## What is needed
Repeat precisely the span of lines below that opens with the line containing "which means we" and closes with the line containing "With a frequency", both included.

■ ■ ■

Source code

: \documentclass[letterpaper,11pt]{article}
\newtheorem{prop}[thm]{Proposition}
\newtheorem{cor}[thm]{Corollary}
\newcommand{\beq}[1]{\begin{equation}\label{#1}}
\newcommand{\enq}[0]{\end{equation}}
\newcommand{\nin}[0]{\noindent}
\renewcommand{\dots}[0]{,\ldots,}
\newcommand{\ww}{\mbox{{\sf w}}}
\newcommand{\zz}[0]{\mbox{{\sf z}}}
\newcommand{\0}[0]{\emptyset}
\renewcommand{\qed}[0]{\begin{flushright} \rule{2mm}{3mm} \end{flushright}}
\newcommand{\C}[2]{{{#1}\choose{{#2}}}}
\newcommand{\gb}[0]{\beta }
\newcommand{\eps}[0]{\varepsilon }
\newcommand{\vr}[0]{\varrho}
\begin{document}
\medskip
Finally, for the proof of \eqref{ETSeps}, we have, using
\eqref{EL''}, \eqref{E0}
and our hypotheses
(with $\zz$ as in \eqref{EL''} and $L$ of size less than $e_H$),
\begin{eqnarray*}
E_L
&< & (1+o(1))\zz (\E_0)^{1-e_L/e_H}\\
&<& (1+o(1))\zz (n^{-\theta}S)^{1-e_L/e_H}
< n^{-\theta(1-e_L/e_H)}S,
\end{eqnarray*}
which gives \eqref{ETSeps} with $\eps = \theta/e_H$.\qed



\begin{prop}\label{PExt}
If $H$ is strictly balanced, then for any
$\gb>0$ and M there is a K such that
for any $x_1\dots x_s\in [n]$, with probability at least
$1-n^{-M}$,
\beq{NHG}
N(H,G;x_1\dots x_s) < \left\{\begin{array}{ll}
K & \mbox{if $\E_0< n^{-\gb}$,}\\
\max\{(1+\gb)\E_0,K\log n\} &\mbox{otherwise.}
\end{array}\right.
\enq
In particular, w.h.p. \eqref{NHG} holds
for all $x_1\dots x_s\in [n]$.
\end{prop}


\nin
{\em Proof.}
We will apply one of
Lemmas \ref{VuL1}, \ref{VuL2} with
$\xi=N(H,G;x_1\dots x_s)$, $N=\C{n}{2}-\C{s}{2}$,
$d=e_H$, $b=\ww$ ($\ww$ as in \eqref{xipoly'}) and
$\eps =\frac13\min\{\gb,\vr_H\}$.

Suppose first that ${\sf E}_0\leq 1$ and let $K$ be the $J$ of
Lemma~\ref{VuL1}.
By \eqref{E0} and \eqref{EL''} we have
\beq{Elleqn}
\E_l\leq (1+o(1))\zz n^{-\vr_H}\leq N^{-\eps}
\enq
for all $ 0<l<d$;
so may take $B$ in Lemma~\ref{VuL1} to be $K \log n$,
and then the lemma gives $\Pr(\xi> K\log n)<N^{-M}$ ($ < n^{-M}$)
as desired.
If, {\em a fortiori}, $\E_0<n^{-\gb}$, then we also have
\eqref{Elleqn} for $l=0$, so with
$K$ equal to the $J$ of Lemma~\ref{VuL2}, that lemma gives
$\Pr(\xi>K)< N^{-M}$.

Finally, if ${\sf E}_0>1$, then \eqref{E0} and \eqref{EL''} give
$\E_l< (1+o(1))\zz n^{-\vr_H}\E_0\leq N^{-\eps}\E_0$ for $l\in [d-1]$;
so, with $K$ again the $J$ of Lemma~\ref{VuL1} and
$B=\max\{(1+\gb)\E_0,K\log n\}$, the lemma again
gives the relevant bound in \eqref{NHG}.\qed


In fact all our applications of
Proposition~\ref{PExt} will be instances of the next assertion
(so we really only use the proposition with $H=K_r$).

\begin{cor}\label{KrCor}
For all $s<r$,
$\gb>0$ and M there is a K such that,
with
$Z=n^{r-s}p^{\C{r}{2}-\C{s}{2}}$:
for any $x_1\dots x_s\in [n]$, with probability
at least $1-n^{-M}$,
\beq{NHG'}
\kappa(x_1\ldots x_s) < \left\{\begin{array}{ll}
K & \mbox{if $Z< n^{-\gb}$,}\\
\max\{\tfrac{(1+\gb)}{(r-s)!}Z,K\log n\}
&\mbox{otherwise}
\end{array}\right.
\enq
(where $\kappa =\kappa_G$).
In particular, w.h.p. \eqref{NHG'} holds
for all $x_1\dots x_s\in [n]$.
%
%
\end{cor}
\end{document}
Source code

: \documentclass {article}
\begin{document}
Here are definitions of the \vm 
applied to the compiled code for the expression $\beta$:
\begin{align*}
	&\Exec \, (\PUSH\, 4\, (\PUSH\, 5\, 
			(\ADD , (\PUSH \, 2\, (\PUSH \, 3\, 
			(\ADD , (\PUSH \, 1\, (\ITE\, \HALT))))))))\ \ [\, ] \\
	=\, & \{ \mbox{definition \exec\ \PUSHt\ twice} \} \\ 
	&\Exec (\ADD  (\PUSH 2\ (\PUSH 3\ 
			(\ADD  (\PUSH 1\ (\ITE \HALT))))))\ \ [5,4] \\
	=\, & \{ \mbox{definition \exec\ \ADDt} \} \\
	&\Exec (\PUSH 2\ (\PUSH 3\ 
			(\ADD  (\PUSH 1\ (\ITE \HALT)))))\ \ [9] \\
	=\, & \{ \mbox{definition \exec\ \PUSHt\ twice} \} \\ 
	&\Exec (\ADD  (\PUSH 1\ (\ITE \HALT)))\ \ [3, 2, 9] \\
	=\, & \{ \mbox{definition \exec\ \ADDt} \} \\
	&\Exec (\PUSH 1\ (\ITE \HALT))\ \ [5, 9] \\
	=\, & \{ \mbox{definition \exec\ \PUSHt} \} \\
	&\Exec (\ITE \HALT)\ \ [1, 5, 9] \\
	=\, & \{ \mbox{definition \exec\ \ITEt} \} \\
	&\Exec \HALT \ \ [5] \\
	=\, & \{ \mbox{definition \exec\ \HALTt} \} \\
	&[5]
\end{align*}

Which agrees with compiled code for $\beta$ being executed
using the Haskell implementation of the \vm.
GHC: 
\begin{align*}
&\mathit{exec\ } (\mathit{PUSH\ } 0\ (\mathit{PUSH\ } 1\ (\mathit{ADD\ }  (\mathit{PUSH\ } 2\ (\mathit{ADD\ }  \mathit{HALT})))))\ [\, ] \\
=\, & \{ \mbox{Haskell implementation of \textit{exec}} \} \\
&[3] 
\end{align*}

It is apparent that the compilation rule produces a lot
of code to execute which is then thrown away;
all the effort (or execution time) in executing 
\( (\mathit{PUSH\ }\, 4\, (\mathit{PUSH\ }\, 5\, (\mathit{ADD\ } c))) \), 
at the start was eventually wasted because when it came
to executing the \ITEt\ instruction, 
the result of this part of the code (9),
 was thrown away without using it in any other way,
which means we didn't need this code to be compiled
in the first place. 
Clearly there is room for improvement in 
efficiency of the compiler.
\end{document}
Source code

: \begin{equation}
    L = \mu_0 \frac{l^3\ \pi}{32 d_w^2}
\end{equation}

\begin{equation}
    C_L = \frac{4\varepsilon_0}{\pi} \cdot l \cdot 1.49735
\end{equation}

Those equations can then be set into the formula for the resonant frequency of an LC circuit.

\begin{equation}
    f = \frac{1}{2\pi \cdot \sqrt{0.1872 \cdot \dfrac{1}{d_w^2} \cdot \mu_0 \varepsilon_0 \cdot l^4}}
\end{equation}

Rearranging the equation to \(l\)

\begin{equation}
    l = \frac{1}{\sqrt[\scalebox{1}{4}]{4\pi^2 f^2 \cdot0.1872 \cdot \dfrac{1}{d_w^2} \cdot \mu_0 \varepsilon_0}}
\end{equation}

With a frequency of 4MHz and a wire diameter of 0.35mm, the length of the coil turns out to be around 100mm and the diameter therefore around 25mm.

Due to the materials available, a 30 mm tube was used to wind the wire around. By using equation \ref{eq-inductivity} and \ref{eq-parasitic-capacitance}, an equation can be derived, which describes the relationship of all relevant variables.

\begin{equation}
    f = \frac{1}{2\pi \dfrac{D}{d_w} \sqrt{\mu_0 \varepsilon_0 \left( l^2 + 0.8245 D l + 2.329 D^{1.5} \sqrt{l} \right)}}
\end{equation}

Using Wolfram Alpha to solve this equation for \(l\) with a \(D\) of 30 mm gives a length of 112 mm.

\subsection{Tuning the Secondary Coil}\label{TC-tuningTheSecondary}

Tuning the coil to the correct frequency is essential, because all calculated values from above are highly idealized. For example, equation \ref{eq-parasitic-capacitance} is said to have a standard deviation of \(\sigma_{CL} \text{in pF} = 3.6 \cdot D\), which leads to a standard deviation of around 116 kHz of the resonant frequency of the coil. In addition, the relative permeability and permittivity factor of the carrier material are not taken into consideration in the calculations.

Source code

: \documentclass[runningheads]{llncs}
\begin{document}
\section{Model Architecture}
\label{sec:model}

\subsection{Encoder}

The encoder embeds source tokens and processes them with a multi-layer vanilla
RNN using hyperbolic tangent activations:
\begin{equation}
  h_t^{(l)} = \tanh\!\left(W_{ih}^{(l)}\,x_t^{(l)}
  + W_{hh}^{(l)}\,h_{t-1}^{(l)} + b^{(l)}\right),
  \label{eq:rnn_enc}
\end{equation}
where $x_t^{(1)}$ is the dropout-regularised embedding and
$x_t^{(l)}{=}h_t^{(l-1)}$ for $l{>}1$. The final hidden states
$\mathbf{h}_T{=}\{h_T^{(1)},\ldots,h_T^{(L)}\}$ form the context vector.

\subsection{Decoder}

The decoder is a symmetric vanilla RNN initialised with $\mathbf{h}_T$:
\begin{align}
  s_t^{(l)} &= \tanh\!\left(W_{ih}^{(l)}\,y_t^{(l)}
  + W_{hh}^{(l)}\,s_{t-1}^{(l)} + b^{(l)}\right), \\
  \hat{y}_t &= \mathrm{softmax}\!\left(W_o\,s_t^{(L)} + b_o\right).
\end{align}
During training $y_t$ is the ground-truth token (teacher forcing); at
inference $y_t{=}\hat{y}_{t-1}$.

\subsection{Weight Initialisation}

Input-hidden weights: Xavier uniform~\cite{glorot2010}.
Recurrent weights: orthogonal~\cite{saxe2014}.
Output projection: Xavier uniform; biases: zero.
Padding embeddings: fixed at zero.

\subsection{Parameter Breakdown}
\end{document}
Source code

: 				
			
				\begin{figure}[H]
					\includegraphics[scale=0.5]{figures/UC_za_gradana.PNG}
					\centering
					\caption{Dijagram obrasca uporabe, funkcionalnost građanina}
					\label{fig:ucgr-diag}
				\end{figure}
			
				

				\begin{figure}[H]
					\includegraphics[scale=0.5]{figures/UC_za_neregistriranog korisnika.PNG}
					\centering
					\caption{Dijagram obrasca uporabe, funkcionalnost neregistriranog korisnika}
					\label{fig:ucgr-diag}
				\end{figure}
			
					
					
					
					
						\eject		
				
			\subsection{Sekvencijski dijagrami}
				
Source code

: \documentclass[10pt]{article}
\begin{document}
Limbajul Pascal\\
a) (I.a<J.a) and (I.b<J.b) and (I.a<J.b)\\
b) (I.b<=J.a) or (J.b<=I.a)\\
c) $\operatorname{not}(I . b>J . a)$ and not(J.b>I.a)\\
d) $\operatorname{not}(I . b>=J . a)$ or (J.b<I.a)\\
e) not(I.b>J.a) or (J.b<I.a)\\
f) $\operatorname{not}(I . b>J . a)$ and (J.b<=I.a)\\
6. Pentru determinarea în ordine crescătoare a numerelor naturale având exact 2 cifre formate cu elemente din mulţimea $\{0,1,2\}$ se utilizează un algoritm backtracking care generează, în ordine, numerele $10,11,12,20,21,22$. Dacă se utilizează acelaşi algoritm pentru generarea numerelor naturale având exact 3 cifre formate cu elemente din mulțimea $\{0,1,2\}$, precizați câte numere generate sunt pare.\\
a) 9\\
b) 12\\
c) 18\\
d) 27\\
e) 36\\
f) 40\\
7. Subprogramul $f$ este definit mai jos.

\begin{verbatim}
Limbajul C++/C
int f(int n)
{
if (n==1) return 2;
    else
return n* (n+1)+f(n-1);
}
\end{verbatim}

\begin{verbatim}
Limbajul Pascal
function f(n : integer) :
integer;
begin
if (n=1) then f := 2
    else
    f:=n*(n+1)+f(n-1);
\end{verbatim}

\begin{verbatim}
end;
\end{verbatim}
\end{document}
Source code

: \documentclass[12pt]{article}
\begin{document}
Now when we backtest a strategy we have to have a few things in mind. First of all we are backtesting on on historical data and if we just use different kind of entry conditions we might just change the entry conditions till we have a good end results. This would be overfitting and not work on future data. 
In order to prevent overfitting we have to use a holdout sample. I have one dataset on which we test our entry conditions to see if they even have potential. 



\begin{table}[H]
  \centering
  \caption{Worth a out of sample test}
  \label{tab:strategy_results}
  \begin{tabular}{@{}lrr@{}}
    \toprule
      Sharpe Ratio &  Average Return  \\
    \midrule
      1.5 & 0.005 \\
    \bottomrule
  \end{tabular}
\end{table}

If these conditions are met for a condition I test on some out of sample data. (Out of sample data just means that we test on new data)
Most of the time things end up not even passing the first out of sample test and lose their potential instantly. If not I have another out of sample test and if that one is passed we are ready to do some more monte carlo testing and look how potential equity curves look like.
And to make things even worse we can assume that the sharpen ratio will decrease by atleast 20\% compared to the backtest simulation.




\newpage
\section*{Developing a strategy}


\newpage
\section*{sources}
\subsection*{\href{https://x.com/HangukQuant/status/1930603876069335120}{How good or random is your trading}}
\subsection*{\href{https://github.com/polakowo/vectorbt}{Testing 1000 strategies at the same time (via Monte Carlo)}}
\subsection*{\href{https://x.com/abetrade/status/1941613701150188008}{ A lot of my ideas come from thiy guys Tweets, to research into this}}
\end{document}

■ ■ ■

## Answer to this exercise
which means we didn't need this code to be compiled
in the first place. 
Clearly there is room for improvement in 
efficiency of the compiler.
\end{document}
Source code

: \begin{equation}
    L = \mu_0 \frac{l^3\ \pi}{32 d_w^2}
\end{equation}

\begin{equation}
    C_L = \frac{4\varepsilon_0}{\pi} \cdot l \cdot 1.49735
\end{equation}

Those equations can then be set into the formula for the resonant frequency of an LC circuit.

\begin{equation}
    f = \frac{1}{2\pi \cdot \sqrt{0.1872 \cdot \dfrac{1}{d_w^2} \cdot \mu_0 \varepsilon_0 \cdot l^4}}
\end{equation}

Rearranging the equation to \(l\)

\begin{equation}
    l = \frac{1}{\sqrt[\scalebox{1}{4}]{4\pi^2 f^2 \cdot0.1872 \cdot \dfrac{1}{d_w^2} \cdot \mu_0 \varepsilon_0}}
\end{equation}

With a frequency of 4MHz and a wire diameter of 0.35mm, the length of the coil turns out to be around 100mm and the diameter therefore around 25mm.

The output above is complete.